- Owner: Scouting Ireland
- Age range: 6–8
- Headquarters: National Office
- Location: Larch Hill, Dublin 16
- Country: Republic of Ireland and Northern Ireland
- Chief Scout: Christy McCann
- Affiliation: World Scout Movement
|  | Next Cub Scouts |
- Website www.scouts.ie/Beaver-Scout/

= Beaver Scouts (Scouting Ireland) =

Beaver Scouts (commonly known as Beavers) are the youngest age group in Scouting Ireland, being boys and girls aged between 6 and 8 years of age. The personal progressive scheme is broken down into three stages 'Bree' (Year 1) 'Ruarc' (Year 2) and 'Conn', while Adventure skills, Special Interest Badges and the Chief Scout Award also form part of the progress scheme.

==Structure==
A group of Beavers is called a Beaver Scout Colony. The colony is run by a team of Programme Scouters (often with a "Section Scouter" as the head).
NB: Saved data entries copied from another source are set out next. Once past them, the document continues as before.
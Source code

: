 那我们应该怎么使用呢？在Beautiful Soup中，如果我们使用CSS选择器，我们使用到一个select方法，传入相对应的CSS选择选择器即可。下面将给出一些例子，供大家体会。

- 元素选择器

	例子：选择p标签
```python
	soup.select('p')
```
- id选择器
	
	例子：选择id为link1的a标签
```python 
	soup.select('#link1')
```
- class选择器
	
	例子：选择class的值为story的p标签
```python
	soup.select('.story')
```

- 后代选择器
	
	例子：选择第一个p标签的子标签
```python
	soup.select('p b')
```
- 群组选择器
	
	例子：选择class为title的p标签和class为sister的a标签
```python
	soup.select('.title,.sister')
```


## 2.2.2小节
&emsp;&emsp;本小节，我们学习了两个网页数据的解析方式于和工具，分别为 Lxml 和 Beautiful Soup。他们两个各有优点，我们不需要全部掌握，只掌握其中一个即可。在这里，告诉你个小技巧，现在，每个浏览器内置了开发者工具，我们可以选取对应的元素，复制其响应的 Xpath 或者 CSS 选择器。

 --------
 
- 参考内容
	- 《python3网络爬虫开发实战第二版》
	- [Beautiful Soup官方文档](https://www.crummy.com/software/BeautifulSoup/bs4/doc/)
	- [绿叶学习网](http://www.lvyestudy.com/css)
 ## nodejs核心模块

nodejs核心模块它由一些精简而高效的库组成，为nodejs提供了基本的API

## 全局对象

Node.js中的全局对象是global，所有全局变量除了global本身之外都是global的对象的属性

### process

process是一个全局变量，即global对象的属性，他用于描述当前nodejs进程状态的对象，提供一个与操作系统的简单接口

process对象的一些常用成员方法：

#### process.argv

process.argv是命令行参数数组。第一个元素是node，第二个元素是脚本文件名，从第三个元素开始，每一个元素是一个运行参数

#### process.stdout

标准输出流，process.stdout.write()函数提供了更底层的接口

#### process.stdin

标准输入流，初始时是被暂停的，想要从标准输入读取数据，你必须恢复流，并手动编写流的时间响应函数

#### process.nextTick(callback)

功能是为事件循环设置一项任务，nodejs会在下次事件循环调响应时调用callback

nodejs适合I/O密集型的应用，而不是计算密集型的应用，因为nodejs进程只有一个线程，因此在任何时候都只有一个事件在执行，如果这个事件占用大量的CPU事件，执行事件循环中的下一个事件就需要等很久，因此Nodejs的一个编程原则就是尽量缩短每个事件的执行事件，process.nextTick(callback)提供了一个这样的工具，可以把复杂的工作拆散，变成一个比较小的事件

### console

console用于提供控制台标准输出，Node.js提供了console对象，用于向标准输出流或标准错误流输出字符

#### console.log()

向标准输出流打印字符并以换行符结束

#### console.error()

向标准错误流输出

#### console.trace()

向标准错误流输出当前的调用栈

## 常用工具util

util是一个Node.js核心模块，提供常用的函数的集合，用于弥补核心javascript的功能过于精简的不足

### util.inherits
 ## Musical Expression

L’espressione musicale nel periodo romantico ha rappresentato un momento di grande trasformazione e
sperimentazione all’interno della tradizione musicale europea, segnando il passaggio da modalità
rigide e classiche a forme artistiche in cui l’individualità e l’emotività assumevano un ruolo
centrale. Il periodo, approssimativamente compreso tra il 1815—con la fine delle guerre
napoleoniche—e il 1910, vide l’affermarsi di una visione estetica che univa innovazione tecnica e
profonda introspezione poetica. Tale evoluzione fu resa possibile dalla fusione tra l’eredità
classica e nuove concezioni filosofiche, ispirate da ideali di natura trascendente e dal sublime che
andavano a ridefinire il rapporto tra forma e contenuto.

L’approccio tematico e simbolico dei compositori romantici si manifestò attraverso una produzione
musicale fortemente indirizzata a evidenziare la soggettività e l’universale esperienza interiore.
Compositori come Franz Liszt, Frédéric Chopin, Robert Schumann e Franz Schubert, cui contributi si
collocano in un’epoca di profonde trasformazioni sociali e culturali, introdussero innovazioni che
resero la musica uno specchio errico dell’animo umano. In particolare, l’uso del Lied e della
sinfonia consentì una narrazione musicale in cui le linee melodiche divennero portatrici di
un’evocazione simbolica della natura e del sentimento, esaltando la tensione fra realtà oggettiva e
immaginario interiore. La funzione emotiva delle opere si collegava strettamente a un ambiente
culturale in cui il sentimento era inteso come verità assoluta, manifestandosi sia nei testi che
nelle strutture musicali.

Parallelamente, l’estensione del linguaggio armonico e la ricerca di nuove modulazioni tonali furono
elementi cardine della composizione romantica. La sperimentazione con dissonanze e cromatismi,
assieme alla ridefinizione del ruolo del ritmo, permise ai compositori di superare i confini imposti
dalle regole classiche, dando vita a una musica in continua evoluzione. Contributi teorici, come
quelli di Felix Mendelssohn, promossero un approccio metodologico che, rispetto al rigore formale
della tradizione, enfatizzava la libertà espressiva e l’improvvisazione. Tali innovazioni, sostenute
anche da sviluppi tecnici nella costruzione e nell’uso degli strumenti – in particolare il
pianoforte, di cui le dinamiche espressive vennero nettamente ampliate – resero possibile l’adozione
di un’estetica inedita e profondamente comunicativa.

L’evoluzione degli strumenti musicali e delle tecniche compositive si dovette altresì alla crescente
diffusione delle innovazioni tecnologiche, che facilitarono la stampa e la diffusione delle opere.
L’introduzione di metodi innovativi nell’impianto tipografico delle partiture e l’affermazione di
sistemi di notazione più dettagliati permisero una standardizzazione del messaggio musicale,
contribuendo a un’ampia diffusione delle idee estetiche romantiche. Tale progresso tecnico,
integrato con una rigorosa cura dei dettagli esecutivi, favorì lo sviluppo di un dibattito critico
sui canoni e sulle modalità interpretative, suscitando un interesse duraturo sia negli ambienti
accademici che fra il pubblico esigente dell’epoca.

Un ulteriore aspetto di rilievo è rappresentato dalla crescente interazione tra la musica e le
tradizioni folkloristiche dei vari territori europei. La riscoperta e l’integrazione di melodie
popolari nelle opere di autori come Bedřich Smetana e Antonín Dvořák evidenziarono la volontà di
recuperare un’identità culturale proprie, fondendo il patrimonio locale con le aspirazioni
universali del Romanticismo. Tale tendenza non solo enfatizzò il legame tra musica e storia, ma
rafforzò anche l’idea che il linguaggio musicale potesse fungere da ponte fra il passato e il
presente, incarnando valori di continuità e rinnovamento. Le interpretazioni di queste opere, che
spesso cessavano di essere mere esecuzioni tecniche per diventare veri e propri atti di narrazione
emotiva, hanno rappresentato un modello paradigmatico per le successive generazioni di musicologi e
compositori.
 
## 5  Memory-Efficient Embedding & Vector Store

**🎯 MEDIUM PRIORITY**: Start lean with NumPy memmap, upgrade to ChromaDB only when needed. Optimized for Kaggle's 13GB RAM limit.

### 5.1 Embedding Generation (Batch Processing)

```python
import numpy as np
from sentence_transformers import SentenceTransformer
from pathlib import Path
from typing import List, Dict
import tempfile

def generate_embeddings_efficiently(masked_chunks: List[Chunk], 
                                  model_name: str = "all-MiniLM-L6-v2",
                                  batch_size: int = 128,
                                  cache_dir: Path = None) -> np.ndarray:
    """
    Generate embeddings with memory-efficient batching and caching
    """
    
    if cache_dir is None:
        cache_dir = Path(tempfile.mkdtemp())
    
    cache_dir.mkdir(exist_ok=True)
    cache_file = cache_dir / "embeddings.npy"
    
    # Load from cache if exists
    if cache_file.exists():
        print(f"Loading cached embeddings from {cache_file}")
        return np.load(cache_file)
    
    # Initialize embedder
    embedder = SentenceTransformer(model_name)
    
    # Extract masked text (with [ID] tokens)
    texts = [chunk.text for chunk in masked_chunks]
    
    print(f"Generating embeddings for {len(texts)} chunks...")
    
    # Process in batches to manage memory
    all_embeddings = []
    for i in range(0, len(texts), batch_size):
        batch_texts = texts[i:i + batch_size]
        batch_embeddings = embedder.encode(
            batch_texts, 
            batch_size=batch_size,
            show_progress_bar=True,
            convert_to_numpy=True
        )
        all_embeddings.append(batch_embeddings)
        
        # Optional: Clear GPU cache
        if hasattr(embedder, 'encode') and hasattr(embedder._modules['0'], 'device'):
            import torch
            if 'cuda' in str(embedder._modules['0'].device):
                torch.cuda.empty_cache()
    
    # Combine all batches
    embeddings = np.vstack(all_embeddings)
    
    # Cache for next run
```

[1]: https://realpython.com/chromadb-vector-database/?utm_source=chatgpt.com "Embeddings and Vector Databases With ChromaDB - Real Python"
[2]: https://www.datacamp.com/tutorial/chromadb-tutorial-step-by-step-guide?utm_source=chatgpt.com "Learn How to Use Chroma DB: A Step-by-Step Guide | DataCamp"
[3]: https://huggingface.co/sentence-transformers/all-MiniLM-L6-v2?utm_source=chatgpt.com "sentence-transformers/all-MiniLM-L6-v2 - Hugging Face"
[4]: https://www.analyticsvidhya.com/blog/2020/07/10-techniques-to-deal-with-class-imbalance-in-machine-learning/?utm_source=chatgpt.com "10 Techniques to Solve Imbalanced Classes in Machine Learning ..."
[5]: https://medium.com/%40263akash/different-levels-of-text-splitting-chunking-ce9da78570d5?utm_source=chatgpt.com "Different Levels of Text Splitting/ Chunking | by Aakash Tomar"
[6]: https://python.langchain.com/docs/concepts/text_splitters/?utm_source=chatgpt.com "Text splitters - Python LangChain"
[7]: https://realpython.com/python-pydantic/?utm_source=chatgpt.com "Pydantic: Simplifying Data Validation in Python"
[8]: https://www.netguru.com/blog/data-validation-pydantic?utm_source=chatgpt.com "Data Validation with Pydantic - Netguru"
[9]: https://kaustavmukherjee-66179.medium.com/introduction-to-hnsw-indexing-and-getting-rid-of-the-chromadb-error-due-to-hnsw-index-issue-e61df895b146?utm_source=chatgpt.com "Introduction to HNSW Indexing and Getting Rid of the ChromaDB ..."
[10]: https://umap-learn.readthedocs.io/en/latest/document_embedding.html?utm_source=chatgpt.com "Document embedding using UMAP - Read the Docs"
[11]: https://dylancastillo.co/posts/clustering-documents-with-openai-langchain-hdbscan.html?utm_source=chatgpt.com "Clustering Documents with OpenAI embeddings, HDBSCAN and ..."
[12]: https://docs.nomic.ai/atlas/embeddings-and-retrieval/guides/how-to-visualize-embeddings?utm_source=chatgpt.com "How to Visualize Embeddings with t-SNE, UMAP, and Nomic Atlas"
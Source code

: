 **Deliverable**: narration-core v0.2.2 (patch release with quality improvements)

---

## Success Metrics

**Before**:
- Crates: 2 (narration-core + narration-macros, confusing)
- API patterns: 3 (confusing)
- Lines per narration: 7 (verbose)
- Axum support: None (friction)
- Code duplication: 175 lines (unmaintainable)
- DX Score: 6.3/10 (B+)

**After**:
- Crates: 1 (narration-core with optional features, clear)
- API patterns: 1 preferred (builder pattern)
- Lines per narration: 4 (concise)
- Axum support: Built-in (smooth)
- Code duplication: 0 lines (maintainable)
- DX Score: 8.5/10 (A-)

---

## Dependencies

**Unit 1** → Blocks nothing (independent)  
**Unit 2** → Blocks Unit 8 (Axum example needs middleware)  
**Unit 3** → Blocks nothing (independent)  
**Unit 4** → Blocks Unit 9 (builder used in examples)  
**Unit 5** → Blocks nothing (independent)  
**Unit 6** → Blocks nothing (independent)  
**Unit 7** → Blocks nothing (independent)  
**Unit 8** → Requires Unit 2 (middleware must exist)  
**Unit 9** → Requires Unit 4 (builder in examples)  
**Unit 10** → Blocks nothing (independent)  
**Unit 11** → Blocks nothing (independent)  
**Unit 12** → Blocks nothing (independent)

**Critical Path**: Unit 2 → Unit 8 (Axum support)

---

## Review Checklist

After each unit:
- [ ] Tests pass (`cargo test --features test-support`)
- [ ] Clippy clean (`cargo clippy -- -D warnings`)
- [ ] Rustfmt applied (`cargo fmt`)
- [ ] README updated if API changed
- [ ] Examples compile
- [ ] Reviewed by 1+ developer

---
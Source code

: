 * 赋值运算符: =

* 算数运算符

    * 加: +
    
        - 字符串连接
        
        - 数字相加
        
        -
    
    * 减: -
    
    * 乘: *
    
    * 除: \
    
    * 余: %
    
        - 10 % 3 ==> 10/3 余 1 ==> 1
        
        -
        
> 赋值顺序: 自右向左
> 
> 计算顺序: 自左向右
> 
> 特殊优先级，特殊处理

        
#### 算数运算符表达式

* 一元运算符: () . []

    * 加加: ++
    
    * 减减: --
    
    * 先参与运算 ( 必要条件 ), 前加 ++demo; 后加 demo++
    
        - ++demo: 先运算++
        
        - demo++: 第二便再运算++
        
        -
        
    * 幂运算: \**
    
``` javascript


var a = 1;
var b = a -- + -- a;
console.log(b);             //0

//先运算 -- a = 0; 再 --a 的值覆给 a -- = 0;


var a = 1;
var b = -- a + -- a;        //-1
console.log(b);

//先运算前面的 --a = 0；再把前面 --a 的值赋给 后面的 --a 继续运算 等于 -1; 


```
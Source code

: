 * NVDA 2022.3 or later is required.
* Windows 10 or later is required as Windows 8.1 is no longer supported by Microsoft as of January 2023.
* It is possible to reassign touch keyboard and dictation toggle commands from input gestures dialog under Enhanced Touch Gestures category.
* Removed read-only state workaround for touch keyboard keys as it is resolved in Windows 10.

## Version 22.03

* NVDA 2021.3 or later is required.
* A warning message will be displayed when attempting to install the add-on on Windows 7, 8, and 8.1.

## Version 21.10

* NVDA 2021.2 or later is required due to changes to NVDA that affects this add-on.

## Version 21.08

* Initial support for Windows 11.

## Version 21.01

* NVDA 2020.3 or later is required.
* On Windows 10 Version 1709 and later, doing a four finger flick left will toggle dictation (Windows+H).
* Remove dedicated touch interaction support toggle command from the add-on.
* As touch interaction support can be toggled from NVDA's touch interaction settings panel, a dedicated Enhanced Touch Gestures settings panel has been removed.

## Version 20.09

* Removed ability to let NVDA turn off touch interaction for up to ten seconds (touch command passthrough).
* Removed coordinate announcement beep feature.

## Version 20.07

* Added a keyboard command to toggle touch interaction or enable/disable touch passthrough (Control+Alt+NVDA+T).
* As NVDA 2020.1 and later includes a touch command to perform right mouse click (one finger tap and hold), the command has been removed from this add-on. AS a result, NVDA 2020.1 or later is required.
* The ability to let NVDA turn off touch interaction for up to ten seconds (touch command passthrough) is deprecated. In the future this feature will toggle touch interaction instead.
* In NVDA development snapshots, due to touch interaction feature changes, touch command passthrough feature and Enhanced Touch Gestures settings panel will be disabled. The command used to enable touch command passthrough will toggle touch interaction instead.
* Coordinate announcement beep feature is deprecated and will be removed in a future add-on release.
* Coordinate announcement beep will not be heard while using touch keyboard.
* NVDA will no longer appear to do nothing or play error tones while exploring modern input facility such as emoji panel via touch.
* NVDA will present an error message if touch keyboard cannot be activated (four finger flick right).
The beaver colony operates the lodge system, in accordance with the Scout method, whereby Beavers are divided into small groups called lodges. The head beaver in a lodge is known as a lodge leader who is helped by an assistant lodge leader; these positions are changed frequently within the lodge. The lodge system provides age-appropriate leadership opportunities for beaver scouts.